(Record extracts Opens)

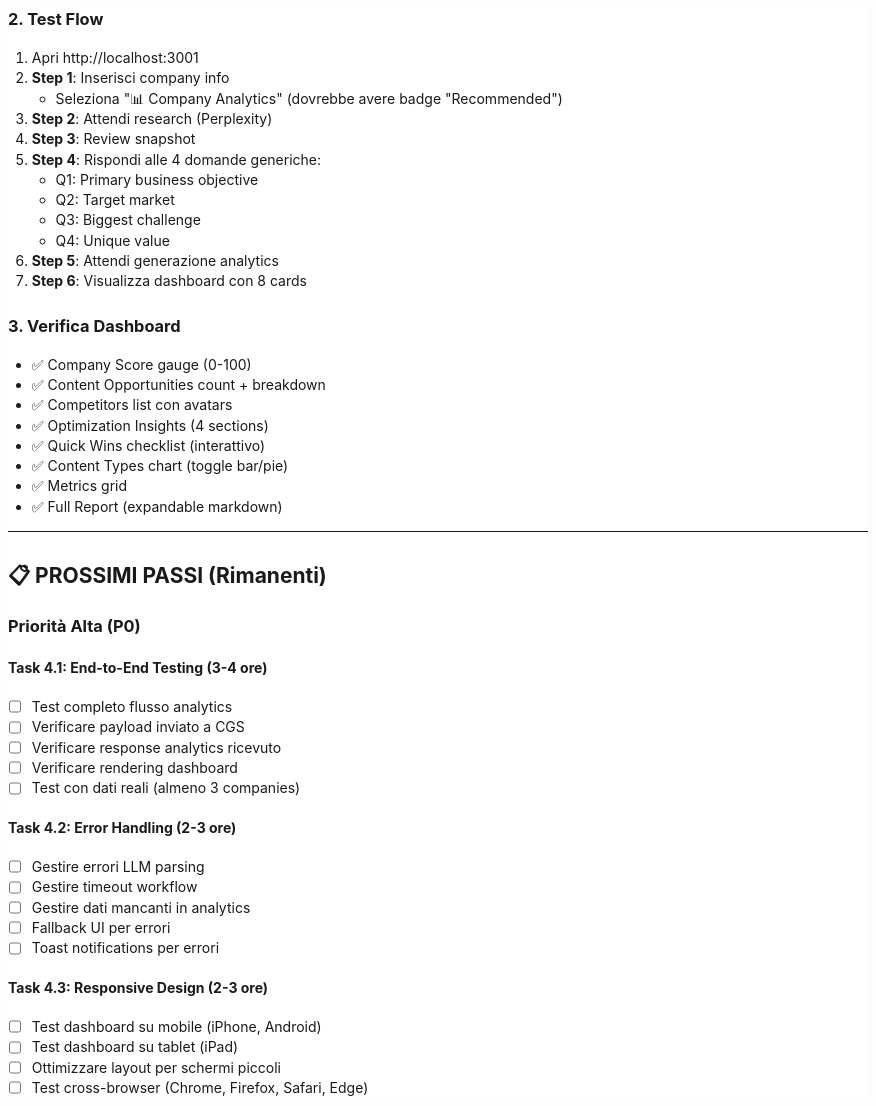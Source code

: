 ### **2. Test Flow**

1. Apri http://localhost:3001
2. **Step 1**: Inserisci company info
   - Seleziona "📊 Company Analytics" (dovrebbe avere badge "Recommended")
3. **Step 2**: Attendi research (Perplexity)
4. **Step 3**: Review snapshot
5. **Step 4**: Rispondi alle 4 domande generiche:
   - Q1: Primary business objective
   - Q2: Target market
   - Q3: Biggest challenge
   - Q4: Unique value
6. **Step 5**: Attendi generazione analytics
7. **Step 6**: Visualizza dashboard con 8 cards

### **3. Verifica Dashboard**

- ✅ Company Score gauge (0-100)
- ✅ Content Opportunities count + breakdown
- ✅ Competitors list con avatars
- ✅ Optimization Insights (4 sections)
- ✅ Quick Wins checklist (interattivo)
- ✅ Content Types chart (toggle bar/pie)
- ✅ Metrics grid
- ✅ Full Report (expandable markdown)

---

## 📋 PROSSIMI PASSI (Rimanenti)

### **Priorità Alta (P0)**

#### **Task 4.1: End-to-End Testing** (3-4 ore)
- [ ] Test completo flusso analytics
- [ ] Verificare payload inviato a CGS
- [ ] Verificare response analytics ricevuto
- [ ] Verificare rendering dashboard
- [ ] Test con dati reali (almeno 3 companies)

#### **Task 4.2: Error Handling** (2-3 ore)
- [ ] Gestire errori LLM parsing
- [ ] Gestire timeout workflow
- [ ] Gestire dati mancanti in analytics
- [ ] Fallback UI per errori
- [ ] Toast notifications per errori

#### **Task 4.3: Responsive Design** (2-3 ore)
- [ ] Test dashboard su mobile (iPhone, Android)
- [ ] Test dashboard su tablet (iPad)
- [ ] Ottimizzare layout per schermi piccoli
- [ ] Test cross-browser (Chrome, Firefox, Safari, Edge)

(Record extracts Closes)

Could you restate word for word the lines above, from the one that contains "(dovrebbe avere badge" through the one that contains "- [ ] Test completo flusso analytics", and no others?

   - Seleziona "📊 Company Analytics" (dovrebbe avere badge "Recommended")
3. **Step 2**: Attendi research (Perplexity)
4. **Step 3**: Review snapshot
5. **Step 4**: Rispondi alle 4 domande generiche:
   - Q1: Primary business objective
   - Q2: Target market
   - Q3: Biggest challenge
   - Q4: Unique value
6. **Step 5**: Attendi generazione analytics
7. **Step 6**: Visualizza dashboard con 8 cards

### **3. Verifica Dashboard**

- ✅ Company Score gauge (0-100)
- ✅ Content Opportunities count + breakdown
- ✅ Competitors list con avatars
- ✅ Optimization Insights (4 sections)
- ✅ Quick Wins checklist (interattivo)
- ✅ Content Types chart (toggle bar/pie)
- ✅ Metrics grid
- ✅ Full Report (expandable markdown)

---

## 📋 PROSSIMI PASSI (Rimanenti)

### **Priorità Alta (P0)**

#### **Task 4.1: End-to-End Testing** (3-4 ore)
- [ ] Test completo flusso analytics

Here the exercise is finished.